The aria is scored for solo oboe, solo bassoon, 2 horns in C, and strings. The opening recitative is 47 bars long and is in C minor with a time signature of common-time, with the detailed tempo direction Andantino sostenuto e languido. The following aria is 192 bars long and in C major. The aria is divided into two parts: the first part with a time signature of 2/4 and tempo Andantino sostenuto e cantabile, ends in bar 85; the second part then begins, and the tempo then accelerates to Allegro assai common-time to the words of the final four lines. The aria has a vocal range of two octaves and a major second, from F_{4} to G_{6}; the latter note occurs only twice (in bars 165 and 172 of the aria):

==Libretto==
The text of the aria is from the opera Alceste, and was written by Ranieri de' Calzabigi in traditional forms of Italian poetry; the recitative uses occasionally rhymed endecasillabi (hendecasyllabic) (11 syllables) and settenari (7 syllables) verses. The aria is written in two quatrains, each containing four ottonari (octonary) lines, with a rhyme scheme of A–B–B–C–A–D–D–C where the fourth an eighth lines are oxytones.
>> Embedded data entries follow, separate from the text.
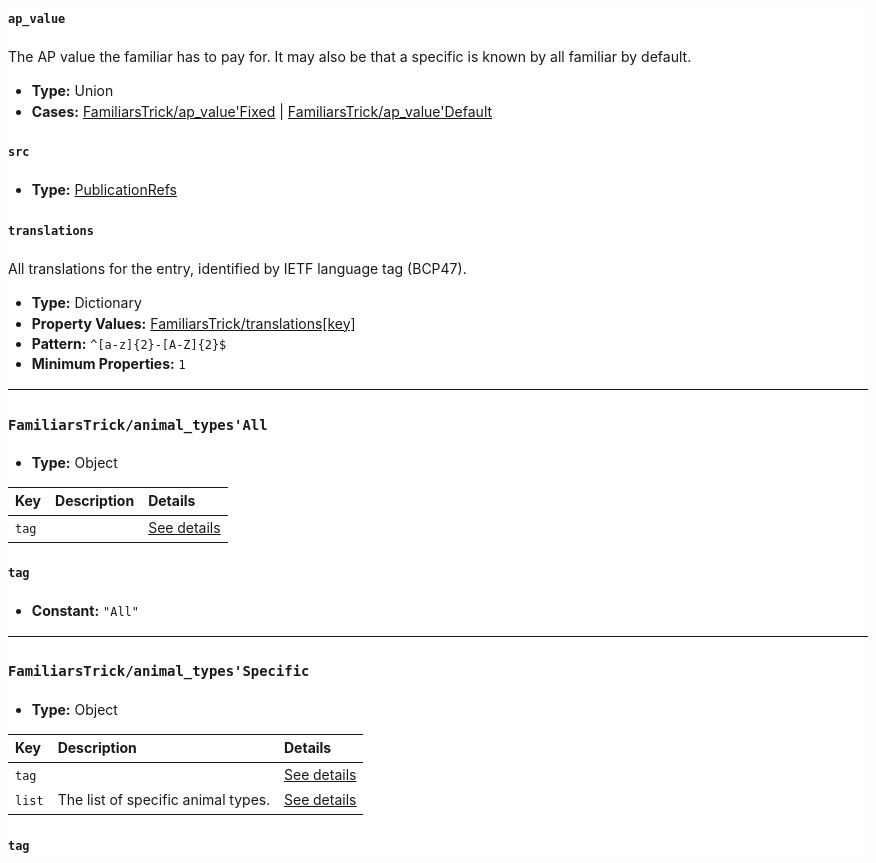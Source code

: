 #### <a name="FamiliarsTrick/ap_value"></a> `ap_value`

The AP value the familiar has to pay for. It may also be that a specific is
known by all familiar by default.

- **Type:** Union
- **Cases:** <a href="#FamiliarsTrick/ap_value'Fixed">FamiliarsTrick/ap_value'Fixed</a> | <a href="#FamiliarsTrick/ap_value'Default">FamiliarsTrick/ap_value'Default</a>

#### <a name="FamiliarsTrick/src"></a> `src`

- **Type:** <a href="./source/_PublicationRef.md#PublicationRefs">PublicationRefs</a>

#### <a name="FamiliarsTrick/translations"></a> `translations`

All translations for the entry, identified by IETF language tag (BCP47).

- **Type:** Dictionary
- **Property Values:** <a href="#FamiliarsTrick/translations[key]">FamiliarsTrick/translations[key]</a>
- **Pattern:** `^[a-z]{2}-[A-Z]{2}$`
- **Minimum Properties:** `1`

---

### <a name="FamiliarsTrick/animal_types'All"></a> `FamiliarsTrick/animal_types'All`

- **Type:** Object

Key | Description | Details
:-- | :-- | :--
`tag` |  | <a href="#FamiliarsTrick/animal_types'All/tag">See details</a>

#### <a name="FamiliarsTrick/animal_types'All/tag"></a> `tag`

- **Constant:** `"All"`

---

### <a name="FamiliarsTrick/animal_types'Specific"></a> `FamiliarsTrick/animal_types'Specific`

- **Type:** Object

Key | Description | Details
:-- | :-- | :--
`tag` |  | <a href="#FamiliarsTrick/animal_types'Specific/tag">See details</a>
`list` | The list of specific animal types. | <a href="#FamiliarsTrick/animal_types'Specific/list">See details</a>

#### <a name="FamiliarsTrick/animal_types'Specific/tag"></a> `tag`
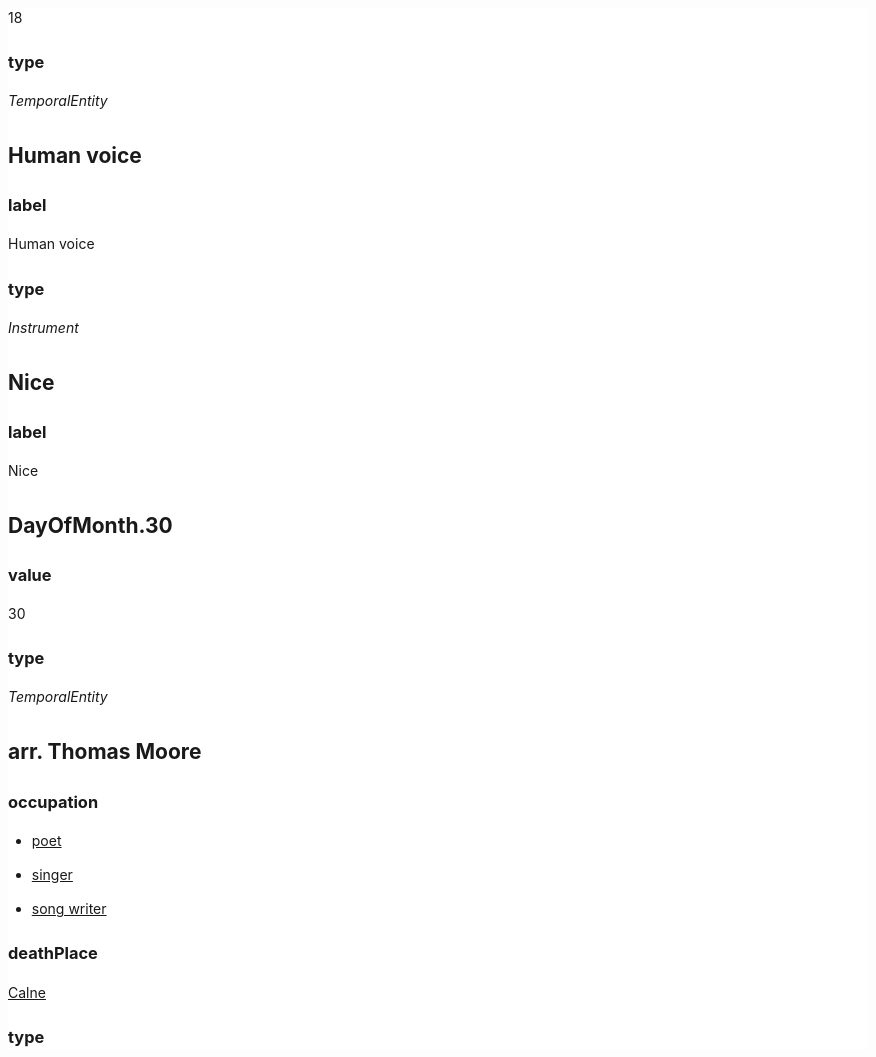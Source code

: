 18

### type


*TemporalEntity*

## Human voice

### label


Human voice

### type


*Instrument*

## Nice

### label


Nice

## DayOfMonth.30

### value


30

### type


*TemporalEntity*

## arr. Thomas Moore

### occupation

 - [poet](#poet)

 - [singer](#singer)

 - [song writer](#song-writer)

### deathPlace


[Calne](#Calne)

### type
Popoli di Tessaglia, ah mai più giusto
fu il vostro pianto; a voi non men che a questi
innocenti fanciulli
Admeto è padre. Io perdo
il caro sposo, e voi
l'amato re. La nostra
sola speranza, il nostro amor c'invola
questo fato crudel; né so chi prima
in sì grave sciagura
a compianger m'appigli
del regno, di me stessa, o de' miei figli.
La pietà degli dei sola ci resta
a implorare, a ottener; verrò compagna
alle vostre preghiere,
a' vostri sacrifizi: avanti all'are
una misera madre,
due bambini infelici,
tutto un popolo in pianto
presenterò così. Forse con questo
spettacolo funesto, in cui dolente
gli affetti, i voti suoi dichiara un regno,
placato alfin sarà del ciel lo sdegno.

Io non chiedo, eterni Dei
tutto il ciel per me sereno,
ma il mio duol consoli almeno,
qualche raggio di pietà.
Non comprende i mali miei
ne il terror, che m'empie il petto,
chi di moglie il vivo affetto,
chi di madre il cor non hà.

Peoples of Thessaly, ah, your tears
were never more just; to you no less than to these
innocent children
Admetus is a father. I lose
the dear husband, and you
the beloved king. Our
only hope, our love this cruel fate
takes us away, nor do I know who before
in such a grave disaster
to feel sorry for me
of the kingdom, of myself, or of my children.
The mercy of the gods alone
it remains for us to beg, to obtain. I will come as a companion
to your prayers,
to your sacrifices before thee are
a miserable mother,
two unhappy children,
a whole people in tears,
I will present like this. Perhaps with this
fatal sight, in which painful
the affections, his vows declare a kingdom,
at last, there will be no more disdain from heaven.

I don't ask, eternal gods
all the sky for me is clear.
But my grief consoles at least,
some ray of pity.
He does not understand my ills
nor the terror that fills my chest,
who of a wife the keen affection,
who does not have the heart of a mother.